Evaluation of Over-Pressured Gas Reservoirs: Reserves Estimation to Production Performance - A Case Study

Abstract

Geo-pressured reservoirs are challenging in terms of in-place estimation and maintaining sustained production. Estimation of Gas Initially In-place (GIIP) using P/z from early data shows incorrect estimation and resulted in over-predicting GIIP. Typically, over-pressure gas reservoirs show downward curvature in P/z plot early or slightly delayed depending upon the pool limit and the degree of overpressure. A rapid decline in production also observed in the over-pressured gas reservoirs resulted in low hydrocarbon recoveries. This paper aims for correct GIIP estimation in over pressured gas reservoirs and to better manage and maximize recoveries from the Field. Based on available pressure and production data, two approaches were used in order to estimate the GIIP of the Field. (1) Conventional P/z by using Hammerlindl method (2) Developed analytical model by incorporating rock compressibility value from the Geomechanical SCAL study.

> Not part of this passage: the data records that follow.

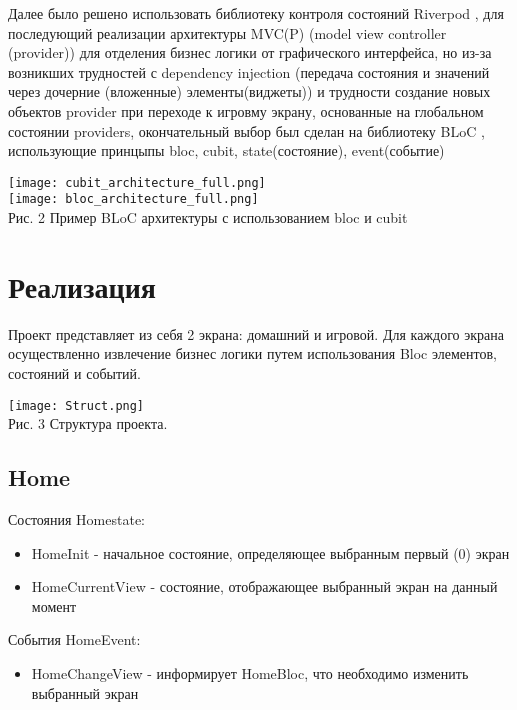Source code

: \documentclass[14pt, oneside]{altsu-report}
\begin{document}
Далее было решено использовать библиотеку контроля состояний Riverpod \cite{riverpod}, для последующий реализации архитектуры MVC(P) (model view controller (provider)) \cite{mvc} для отделения бизнес логики от графического интерфейса, но из-за возникших трудностей с dependency injection (передача состояния и значений через дочерние (вложенные) элементы(виджеты)) и трудности создание новых объектов provider при переходе к игровму экрану, основанные на глобальном состоянии providers, окончательный выбор был сделан на библиотеку BLoC \cite{bloc}, использующие принцыпы bloc, cubit, state(состояние), event(событие)

\begin{center}
\texttt{[image: cubit\_architecture\_full.png]}\\
\vspace{20pt}
\texttt{[image: bloc\_architecture\_full.png]}\\
   
Рис. 2 Пример BLoC архитектуры с использованием bloc и cubit
\end{center}

\section{Реализация}
Проект представляет из себя 2 экрана: домашний и игровой. Для каждого экрана осуществленно извлечение бизнес логики путем использования Bloc элементов, состояний и событий.

\begin{center}
\texttt{[image: Struct.png]}\\
   
Рис. 3 Структура проекта. 
\end{center}

\subsection*{Home}
Состояния Homestate:
\begin{itemize}
  \item HomeInit - начальное состояние, определяющее выбранным первый (0) экран
  \item HomeCurrentView - состояние, отображающее выбранный экран на данный момент
\end{itemize}

События HomeEvent:
\begin{itemize}
  \item HomeChangeView - информирует HomeBloc, что необходимо изменить выбранный экран
\end{itemize}
\end{document}
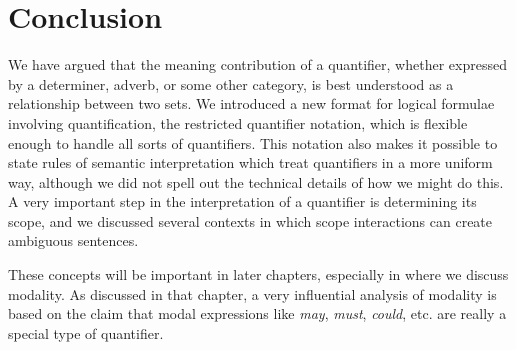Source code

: {\section{Conclusion}\label{sec:14.6}\largerpage

We have argued that the meaning contribution of a quantifier, whether expressed by a determiner, adverb, or some other category, is best understood as a relationship between two sets. We introduced a new format for logical formulae involving quantification, the restricted quantifier notation, which is flexible enough to handle all sorts of quantifiers. This notation also makes it possible to state rules of semantic interpretation which treat quantifiers in a more uniform way, although we did not spell out the technical details of how we might do this. A very important step in the interpretation of a quantifier is determining its scope, and we discussed several contexts in which scope interactions can create ambiguous sentences.



These concepts will be important in later chapters, especially in  where we discuss modality. As discussed in that chapter, a very influential analysis of modality is based on the claim that modal expressions like \textit{may}, \textit{must}, \textit{could}, etc. are really a special type of quantifier.\largerpage



}
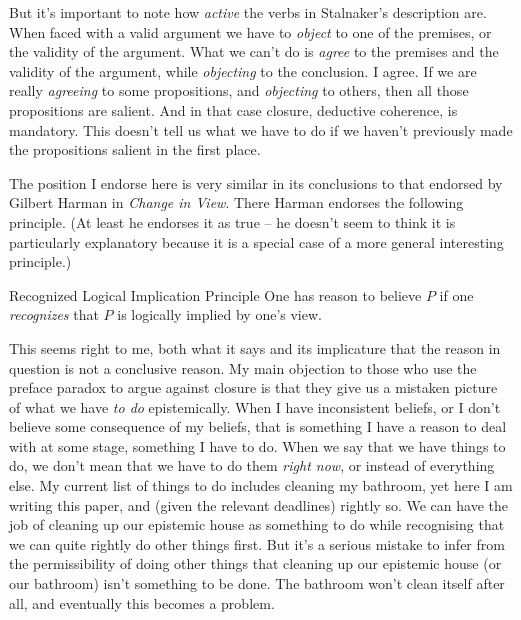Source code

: But it's important to note how \textit{active} the verbs in Stalnaker's description are. When faced with a valid argument we have to \textit{object} to one of the premises, or the validity of the argument. What we can't do is \textit{agree} to the premises and the validity of the argument, while \textit{objecting} to the conclusion. I agree. If we are really \textit{agreeing} to some propositions, and \textit{objecting} to others, then all those propositions are salient. And in that case closure, deductive coherence, is mandatory. This doesn't tell us what we have to do if we haven't previously made the propositions salient in the first place.

The position I endorse here is very similar in its conclusions to that endorsed by Gilbert Harman in \textit{Change in View}. There Harman endorses the following principle. (At least he endorses it as true -- he doesn't seem to think it is particularly explanatory because it is a special case of a more general interesting principle.)

\begin{description*}
\item[Recognized Logical Implication Principle] One has reason to believe \(P\) if one \textit{recognizes} that \(P\) is logically implied by one's view. \cite[17]{Harman1986}
\end{description*}

\noindent This seems right to me, both what it says and its implicature that the reason in question is not a conclusive reason. My main objection to those who use the preface paradox to argue against closure is that they give us a mistaken picture of what we have \textit{to do} epistemically. When I have inconsistent beliefs, or I don't believe some consequence of my beliefs, that is something I have a reason to deal with at some stage, something I have to do. When we say that we have things to do, we don't mean that we have to do them \textit{right now}, or instead of everything else. My current list of things to do includes cleaning my bathroom, yet here I am writing this paper, and (given the relevant deadlines) rightly so. We can have the job of cleaning up our epistemic house as something to do while recognising that we can quite rightly do other things first. But it's a serious mistake to infer from the permissibility of doing other things that cleaning up our epistemic house (or our bathroom) isn't something to be done. The bathroom won't clean itself after all, and eventually this becomes a problem.

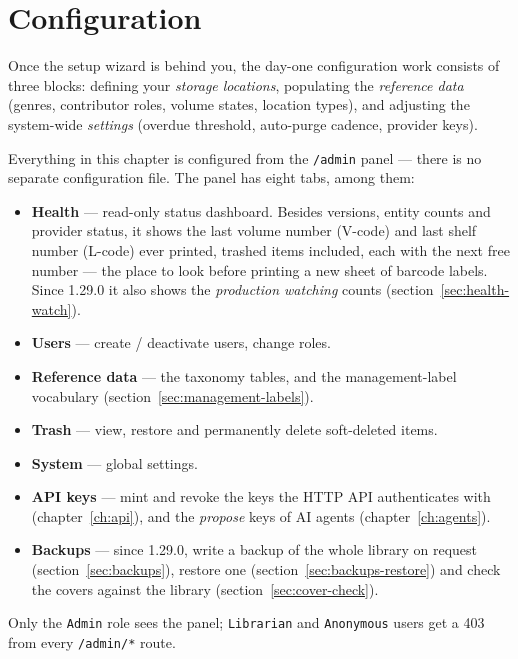 \chapter{Configuration}
\label{ch:configuration}

Once the setup wizard is behind you, the day-one configuration work
consists of three blocks: defining your \emph{storage
locations}, populating the \emph{reference
data} (genres, contributor roles, volume states, location types),
and adjusting the system-wide \emph{settings} (overdue threshold,
auto-purge cadence, provider keys).

Everything in this chapter is configured from the
\texttt{/admin} panel — there is no separate
configuration file. The panel has eight tabs, among them:

\begin{itemize}
  \item \textbf{Health} — read-only status dashboard. Besides versions,
        entity counts and provider status, it shows the last volume
        number (V-code) and last shelf number (L-code) ever printed,
        trashed items included, each with the next free number — the
        place to look before printing a new sheet of barcode labels.
        Since 1.29.0 it also shows the \emph{production watching}
        counts (section~\ref{sec:health-watch}).
  \item \textbf{Users} — create / deactivate users, change roles.
  \item \textbf{Reference data} — the taxonomy tables, and the
        management-label vocabulary (section~\ref{sec:management-labels}).
  \item \textbf{Trash} — view, restore and permanently delete
        soft-deleted items.
  \item \textbf{System} — global settings.
  \item \textbf{API keys} — mint and revoke the keys the HTTP API
        authenticates with (chapter~\ref{ch:api}), and the
        \emph{propose} keys of AI agents (chapter~\ref{ch:agents}).
  \item \textbf{Backups} — since 1.29.0, write a backup of the whole
        library on request (section~\ref{sec:backups}), restore one
        (section~\ref{sec:backups-restore}) and check the covers
        against the library (section~\ref{sec:cover-check}).
\end{itemize}

Only the \texttt{Admin} role sees the panel; \texttt{Librarian} and
\texttt{Anonymous} users get a 403 from every \texttt{/admin/*}
route.

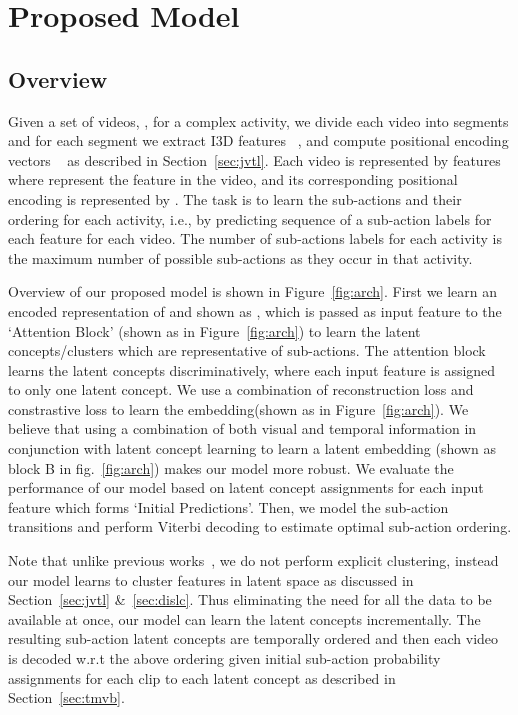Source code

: \documentclass[final]{cvpr}
\begin{document}
\section{Proposed Model}
\subsection{Overview}
\label{sec:overview}
\par Given a set of  videos, , for a complex activity, we divide each video into segments and for each segment we extract I3D features~\cite{rl-a-carreira2017quo} , and compute positional encoding vectors ~\cite{vaswani2017attention} as described in Section~\ref{sec:jvtl}. Each video 
is represented by  features where  represent the  feature in the  video, and its corresponding positional encoding is represented by . The task is to learn the sub-actions and their ordering for each activity, i.e., by predicting sequence of a sub-action labels  for each feature  for each video. The number of sub-actions labels  for each activity is the maximum number of possible sub-actions as they occur in that activity. 


\par Overview of our proposed model is shown in Figure~\ref{fig:arch}. First we learn an encoded representation of  and  shown as ,
which is passed as input feature to the `Attention Block' (shown as  in Figure~\ref{fig:arch}) to learn the latent concepts/clusters which are representative of sub-actions.
The attention block learns the latent concepts  discriminatively, where each input feature  is assigned to only one latent concept.
We use a combination of reconstruction loss and constrastive loss to learn the embedding(shown as  in Figure~\ref{fig:arch}). 
We believe that using a combination of both visual and temporal information in conjunction with latent concept learning to learn a latent embedding (shown as block B in fig.~\ref{fig:arch}) makes our model more robust.
We evaluate the performance of our model based on latent concept assignments for each input feature which forms `Initial Predictions'. 
Then, we model the sub-action transitions and perform Viterbi decoding to estimate optimal sub-action ordering.

\par Note that unlike previous works~\cite{kukleva2019unsupervised}, we do not perform explicit clustering, instead our model learns to cluster features in latent space as discussed in Section~\ref{sec:jvtl} \&~\ref{sec:dislc}. 
Thus eliminating the need for all the data to be available at once, our model can learn the latent concepts incrementally. The resulting sub-action latent concepts are temporally ordered and then each video is decoded w.r.t the above ordering given initial sub-action probability assignments for each clip to each latent concept as described in Section~\ref{sec:tmvb}.
\end{document}
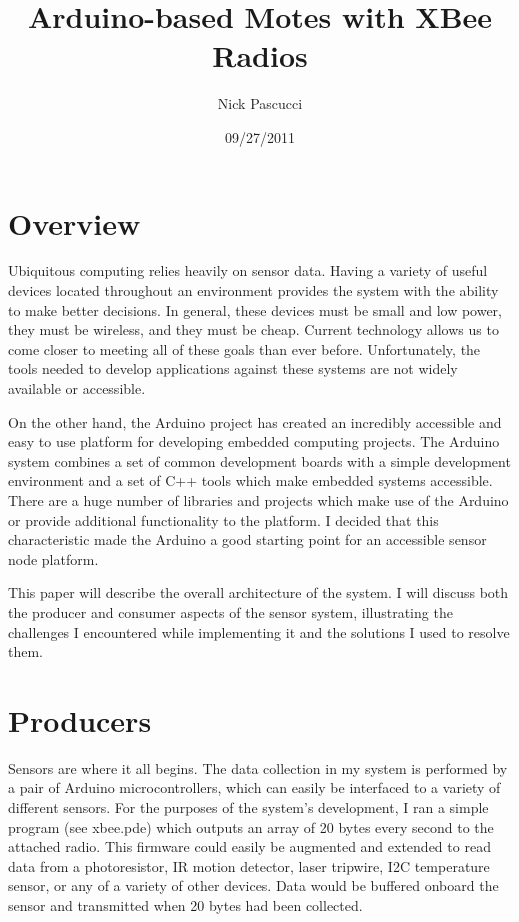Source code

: \documentclass[a4paper,10pt]{article}
\title{Arduino-based Motes with XBee Radios}
\author{Nick Pascucci}
\date{09/27/2011}
\begin{document}
\maketitle

\section{Overview}
Ubiquitous computing relies heavily on sensor data. Having a variety of useful
devices located throughout an environment provides the system with the ability
to make better decisions. In general, these devices must be small and low power,
they must be wireless, and they must be cheap. Current technology allows us to
come closer to meeting all of these goals than ever before. Unfortunately, the
tools needed to develop applications against these systems are not widely
available or accessible.

On the other hand, the Arduino project has created an incredibly accessible and
easy to use platform for developing embedded computing projects. The Arduino
system combines a set of common development boards with a simple development
environment and a set of C++ tools which make embedded systems accessible. There
are a huge number of libraries and projects which make use of the Arduino or
provide additional functionality to the platform. I decided that this
characteristic made the Arduino a good starting point for an accessible sensor
node platform.

This paper will describe the overall architecture of the system. I will discuss
both the producer and consumer aspects of the sensor system, illustrating the
challenges I encountered while implementing it and the solutions I used to
resolve them.

\section{Producers}
Sensors are where it all begins. The data collection in my system is performed
by a pair of Arduino microcontrollers, which can easily be interfaced to a
variety of different sensors. For the purposes of the system's development, I
ran a simple program (see xbee.pde) which outputs an array of 20 bytes every
second to the attached radio. This firmware could easily be augmented and
extended to read data from a photoresistor, IR motion detector, laser tripwire,
I2C temperature sensor, or any of a variety of other devices. Data would be
buffered onboard the sensor and transmitted when 20 bytes had been collected.
\end{document}
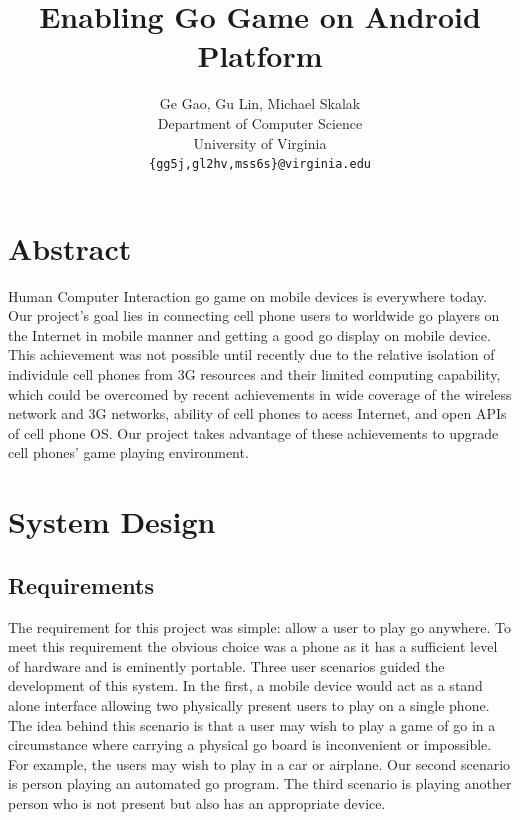 \documentclass[acmtocl]{acmtrans2m}
\begin{document}
\title{Enabling Go Game on Android Platform} %
\author{
  Ge Gao, Gu Lin, Michael Skalak\\
Department of Computer Science\\
University of Virginia\\
\texttt{\{gg5j,gl2hv,mss6s\}@virginia.edu}\\
}  %
\date{}  %


\maketitle

\section{Abstract}
Human Computer Interaction go game on mobile devices is everywhere today. Our project's goal lies in connecting cell phone users to worldwide go players on the Internet in mobile manner and getting a good go display on mobile device. This achievement was not possible until recently due to the relative isolation of individule cell phones from 3G resources and their limited computing capability, which could be overcomed by recent  achievements in wide coverage of the wireless network and 3G networks, ability of cell phones to acess Internet, and open APIs of cell phone OS. Our project takes advantage of these achievements to upgrade cell phones' game playing environment.

\section{System Design}

\subsection{Requirements}

The requirement for this project was simple: allow a user to play go anywhere.  To meet this requirement the obvious choice was a phone as it has a sufficient level of hardware and is eminently portable.  Three user scenarios guided the development of this system.  In the first, a mobile device would act as a stand alone interface allowing two physically present users to play on a single phone.  The idea behind this scenario is that a user may wish to play a game of go in a circumstance where carrying a physical go board is inconvenient or impossible.  For example, the users may wish to play in a car or airplane.  Our second scenario is person playing an automated go program.  The third scenario is playing another person who is not present but also has an appropriate device.  
\end{document}
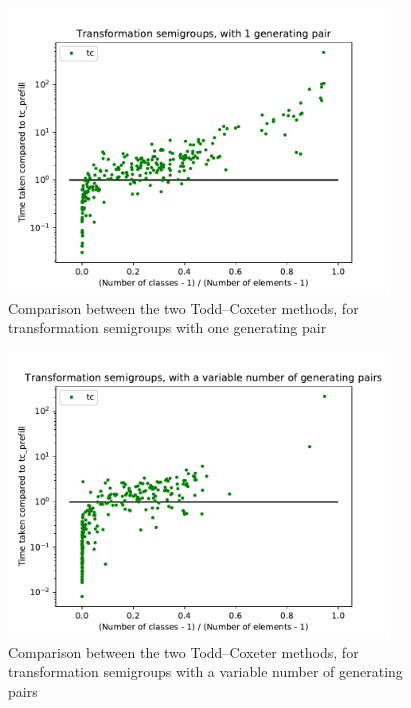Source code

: \begin{figure}[p]
  \centering
  \includegraphics[width=0.9\textwidth]{pics/ch-pairs/bench-trans-tc-1p-tccomp}
  \caption[Benchmark: Todd--Coxeter, concrete, 1 pair]
  {Comparison between the two Todd--Coxeter methods, for transformation
    semigroups with one generating pair}
  \label{fig:bench-trans-tc-1p-tccomp}
\end{figure}

\begin{figure}[p]
  \centering
  \includegraphics[width=0.9\textwidth]{pics/ch-pairs/bench-trans-tc-vp-tccomp}
  \caption[Benchmark: Todd--Coxeter, concrete, $n$ pairs]
  {Comparison between the two Todd--Coxeter methods, for transformation
    semigroups with a variable number of generating pairs}
  \label{fig:bench-trans-tc-vp-tccomp}
\end{figure}

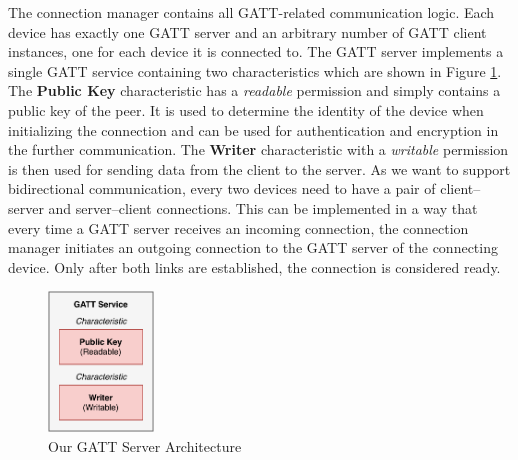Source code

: The connection manager contains all GATT-related communication logic. Each device has exactly one GATT server and an arbitrary number of GATT client instances, one for each device it is connected to. The GATT server implements a single GATT service containing two characteristics which are shown in Figure \ref{gatt_server}. The \textbf{Public Key} characteristic has a \textit{readable} permission and simply contains a public key of the peer. It is used to determine the identity of the device when initializing the connection and can be used for authentication and encryption in the further communication. The \textbf{Writer} characteristic with a \textit{writable} permission is then used for sending data from the client to the server. As we want to support bidirectional communication, every two devices need to have a pair of client–server and server–client connections. This can be implemented in a way that every time a GATT server receives an incoming connection, the connection manager initiates an outgoing connection to the GATT server of the connecting device. Only after both links are established, the connection is considered ready.

\begin{figure}
    \centering
    \includegraphics[width=0.25\textwidth]{diagrams/ipv8-gatt}
    \caption{Our GATT Server Architecture}
    \label{gatt_server}
\end{figure}





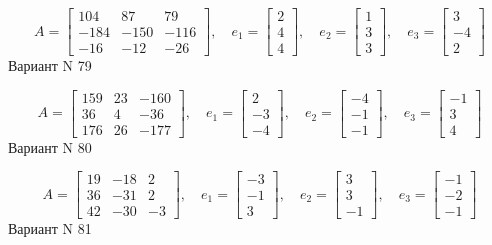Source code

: \documentclass[11pt]{report}
\begin{document}
$$A = \left[\begin{matrix}104 & 87 & 79\\-184 & -150 & -116\\-16 & -12 & -26\end{matrix}\right],\quad e_1 = \left[\begin{matrix}2\\4\\4\end{matrix}\right],\quad e_2 = \left[\begin{matrix}1\\3\\3\end{matrix}\right],\quad e_3 = \left[\begin{matrix}3\\-4\\2\end{matrix}\right]$$Вариант N 79

$$A = \left[\begin{matrix}159 & 23 & -160\\36 & 4 & -36\\176 & 26 & -177\end{matrix}\right],\quad e_1 = \left[\begin{matrix}2\\-3\\-4\end{matrix}\right],\quad e_2 = \left[\begin{matrix}-4\\-1\\-1\end{matrix}\right],\quad e_3 = \left[\begin{matrix}-1\\3\\4\end{matrix}\right]$$Вариант N 80

$$A = \left[\begin{matrix}19 & -18 & 2\\36 & -31 & 2\\42 & -30 & -3\end{matrix}\right],\quad e_1 = \left[\begin{matrix}-3\\-1\\3\end{matrix}\right],\quad e_2 = \left[\begin{matrix}3\\3\\-1\end{matrix}\right],\quad e_3 = \left[\begin{matrix}-1\\-2\\-1\end{matrix}\right]$$Вариант N 81
\end{document}
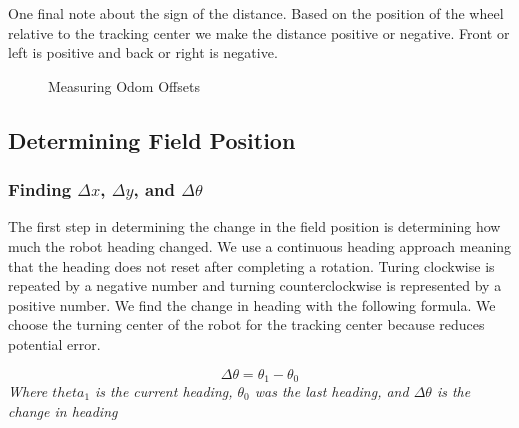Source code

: \documentclass[12pt]{report}
\begin{document}
One final note about the sign of the distance.
Based on the position of the wheel relative to the tracking center we make the distance positive or negative.
Front or left is positive and back or right is negative.

\def\wheelSize{1.5}
\begin{figure}[h]
 \caption{Measuring Odom Offsets}
 \label{FIG::odom_offsets}
 \centering
 \label{odom_offset_diagram}
\end{figure}


\pagebreak
\subsection{Determining Field Position}
\subsubsection{Finding $\Delta x$, $\Delta y$, and $\Delta\theta$}
The first step in determining the change in the field position is determining how much the robot heading changed. 
We use a continuous heading approach meaning that the heading does not reset after completing a rotation.
Turing clockwise is repeated by a negative number and turning counterclockwise is represented by a positive number.
We find the change in heading with the following formula.
We choose the turning center of the robot for the tracking center because reduces potential error.

$$
    \Delta \theta = \theta_1-\theta_0
$$
\textit{Where $theta_1$ is the current heading, $\theta_0$ was the last heading, and $\Delta \theta$ is the change in heading}
\end{document}
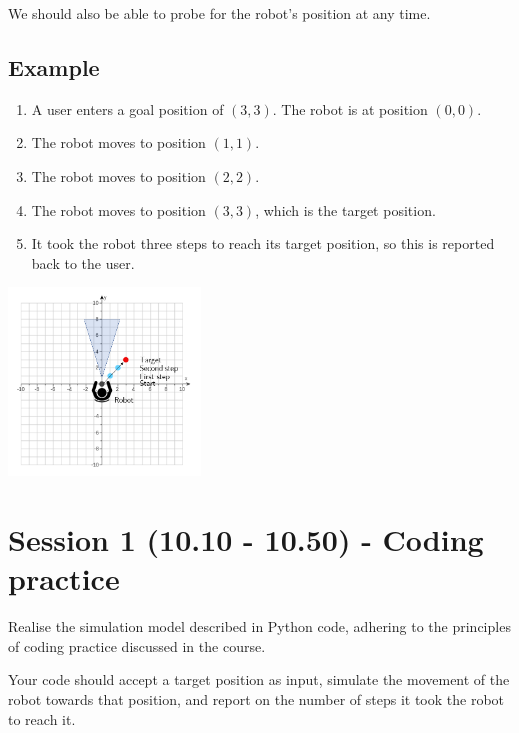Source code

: \documentclass{article}
\begin{document}
We should also be able to probe for the robot's position at any time.

\subsection{Example}

\begin{enumerate}

    \item A user enters a goal position of $(3, 3)$. The robot is at position $(0, 0)$.

    \item The robot moves to position $(1, 1)$.

    \item The robot moves to position $(2, 2)$.

    \item The robot moves to position $(3, 3)$, which is the target position.

    \item It took the robot three steps to reach its target position, so this is reported back to the user.

\end{enumerate}

\begin{center}
  \includegraphics[height=5cm]{movement.png}
\end{center}

\section{Session 1 (10.10 - 10.50) - Coding practice}

Realise the simulation model described in Python code, adhering to the principles of coding practice discussed in the course.

Your code should accept a target position as input, simulate the movement of the robot towards that position, and report on the number of steps it took the robot to reach it.
\end{document}
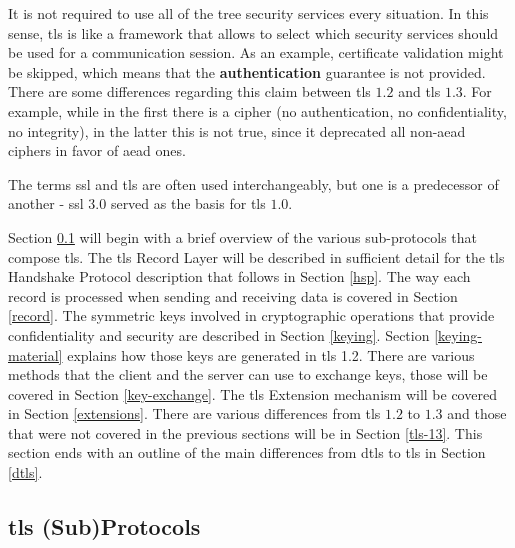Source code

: \documentclass{llncs}
\begin{document}
It is not required to use all of the tree security services every situation.
In this sense, \gls{tls} is like a framework that allows to select which security services should be used for a communication session. As an example,
certificate validation might be skipped, which means that the \textbf{authentication} guarantee is not provided. There are some differences regarding this claim between \gls{tls} $1.2$\cite{RFC5246}
and \gls{tls} $1.3$. For example, while in the first there is a 
cipher (no authentication, no confidentiality, no integrity), in the latter
this is not true, since it deprecated all non-\gls{aead} ciphers in favor of
\gls{aead} ones.

The terms \gls{ssl} and \gls{tls} are often used interchangeably, but one is
a predecessor of another - \gls{ssl} $3.0$\cite{RFC6101} served as the basis
for \gls{tls} $1.0$\cite{RFC6101}.

Section \ref{subprotocols} will begin with a brief overview of the various sub-protocols that compose \gls{tls}. The \gls{tls} Record Layer will
be described in sufficient detail for the \gls{tls} Handshake Protocol
description that follows in Section \ref{hsp}. The way each record is
processed when sending and receiving data is covered in Section \ref{record}.
The symmetric keys involved in cryptographic operations that provide
confidentiality and security are described in Section \ref{keying}. Section
\ref{keying-material} explains how those keys are generated in \gls{tls} 1.2.
There are various methods that the client and the server can use to exchange
keys, those will be covered in Section \ref{key-exchange}. The \gls{tls}
Extension mechanism will be covered in Section \ref{extensions}. There
are various differences from \gls{tls} $1.2$ to $1.3$ and those that were
not covered in the previous sections will be in Section \ref{tls-13}.
This section ends with an outline of the main differences from \gls{dtls} to \gls{tls} in Section \ref{dtls}.


\subsection{\gls{tls} (Sub)Protocols} \label{subprotocols}
\end{document}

The calculation of GIIP from both the methods are somewhat in close agreement as the vital factor of rock compressibility was introduced in GIIP estimation, to cater for the effect of reducing porosity as the pressure drops, resulting in changing storage capacity of the rock. Additionally, consecutive pressure Build-up data history showed reduction in permeability with the time from 9 mD to 0.4 mD. This change in permeability is caused by near wellbore overburden stress increase resulting in rock expansion which in turn reduces/closes pore throats. This manifest as an apparently damaged region causing lower rates and poor recoveries. In this scenario the well would be shut-in at higher abandonment conditions. Basic geo-mechanical parameter of rock compressibility plays an important role in reserves estimation for over-pressured reservoirs. Previous literature and our evaluation suggest that optimum production strategies for such reservoirs are: (1) To produce at lower rates at which drawdown is less than half of prevailing pore pressures. (2) Drill more wells to sustained production while producing at lower rates. Both strategies under optimum conditions would result in uniform depletion and better recoveries. Production performance with time, rapidly decreases as permeabilities reduce due to near wellbore stress sensitive region caused by larger drawdown so a controlled drawdown is recommended.